3. Don't aspire for administratorship - The wiki is helped by a group of dedicated, long-term editors who are reliable, trustworthy and experienced. These users, generally speaking, are also administrators, often for many of the same reasons - experience, reliability and trust. The biggest mistake many users make is to aspire to become an administrator. Even if a person's intentions are pure, to openly aspire to become an administrator, or to appear as if a person is doing things purely to become an administrator, might work against the feelings of trust and reliability that are necessary to become an administrator in the first place. To put it more simply, a user who appears too ambitious might rule themselves out of the very position they're seeking to fill. The single most effective way to become an admin is to show you're trustworthy, experienced and helpful; sometimes this takes a fair bit of time to do.
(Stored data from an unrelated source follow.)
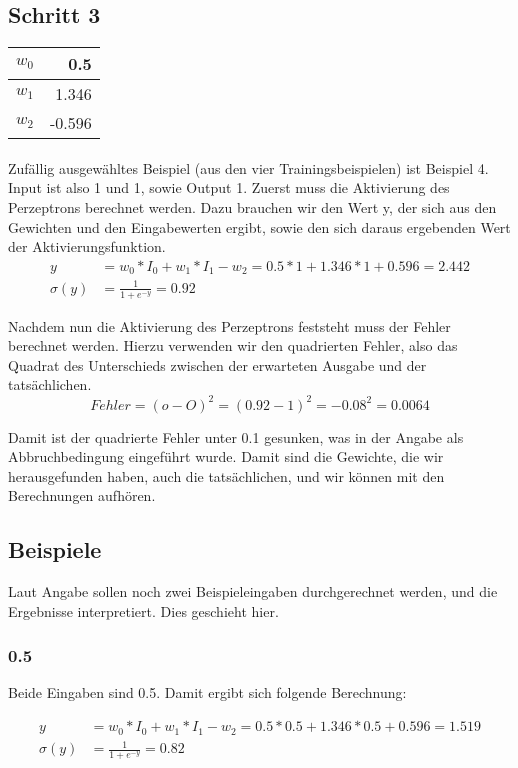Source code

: \documentclass[a4paper]{article}
\begin{document}
\subsection{Schritt 3}
\begin{tabular}{|l|r|}
	\hline
	$w_0$ & 0.5 \\\hline
	$w_1$ & 1.346 \\\hline
	$w_2$ & -0.596 \\\hline
\end{tabular}
\paragraph{}
Zufällig ausgewähltes Beispiel (aus den vier Trainingsbeispielen) ist Beispiel 4. Input ist also 1 und 1, sowie Output 1.
Zuerst muss die Aktivierung des Perzeptrons berechnet werden. Dazu brauchen wir den Wert y, der sich aus den Gewichten und den Eingabewerten ergibt, sowie den sich daraus ergebenden Wert der Aktivierungsfunktion.
\begin{align*}
	y &= w_0 * I_0 + w_1 * I_1 - w_2 = 0.5 * 1 + 1.346 * 1 + 0.596 = 2.442 \\
	\sigma(y) &= \frac{1}{1 + e^{-y}} = 0.92
\end{align*}

Nachdem nun die Aktivierung des Perzeptrons feststeht muss der Fehler berechnet werden. Hierzu verwenden wir den quadrierten Fehler, also das Quadrat des Unterschieds zwischen der erwarteten Ausgabe und der tatsächlichen.
\[
	Fehler = (o - O)^2 = (0.92 - 1)^2 = -0.08^2 = 0.0064
\]

Damit ist der quadrierte Fehler unter 0.1 gesunken, was in der Angabe als Abbruchbedingung eingeführt wurde. Damit sind die Gewichte, die wir herausgefunden haben, auch die tatsächlichen, und wir können mit den Berechnungen aufhören.

\subsection{Beispiele}
Laut Angabe sollen noch zwei Beispieleingaben durchgerechnet werden, und die Ergebnisse interpretiert. Dies geschieht hier.

\subsubsection{0.5}
Beide Eingaben sind 0.5. Damit ergibt sich folgende Berechnung:

\begin{align*}
	y &= w_0 * I_0 + w_1 * I_1 - w_2 = 0.5 * 0.5 + 1.346 * 0.5 + 0.596 = 1.519 \\
	\sigma(y) &= \frac{1}{1 + e^{-y}} = 0.82
\end{align*}
\end{document}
4. Don't be afraid to ask for administrator rights - I know this point seems entirely contradictory, but I assure you that it isn't. Nearly as much as I've seen users aspire to become administrators, I've seen users who are clearly administrator material decline applying, largely because they believe their edit count is too low or that they won't get support. It has been said so many times but it bears repeating: quality is more important than quantity. I would be comfortable with an administrator having "only" 500 edits (I was made an administrator when I had 700 edits, for the record) if I knew I could rely on them and that they knew their stuff. Editors with thousands of edits may not even be so qualified. The most important parts of administration are experience and fairness - edit counts factor in very little here.

5. Avoid drama - Nothing saps the fun out of anything more than fighting, and when you have people collaborating together fights, disagreements and arguments are par for the course. The best defense against being embroiled in these fun-killing feuds is to be friendly and to avoid letting emotion get wrapped up into what you're doing. This is why I have personally adhered to my own 'code of conduct', which includes: Not getting involved in disputes on other wikis that then cross over onto TSW; not showing favoritism through the use of 'Friends Lists'; treating everyone respectfully and as I would want to be treated. This isn't always the easiest thing to do, but keeping yourself above the drama can go a long way to making this an enjoyable place.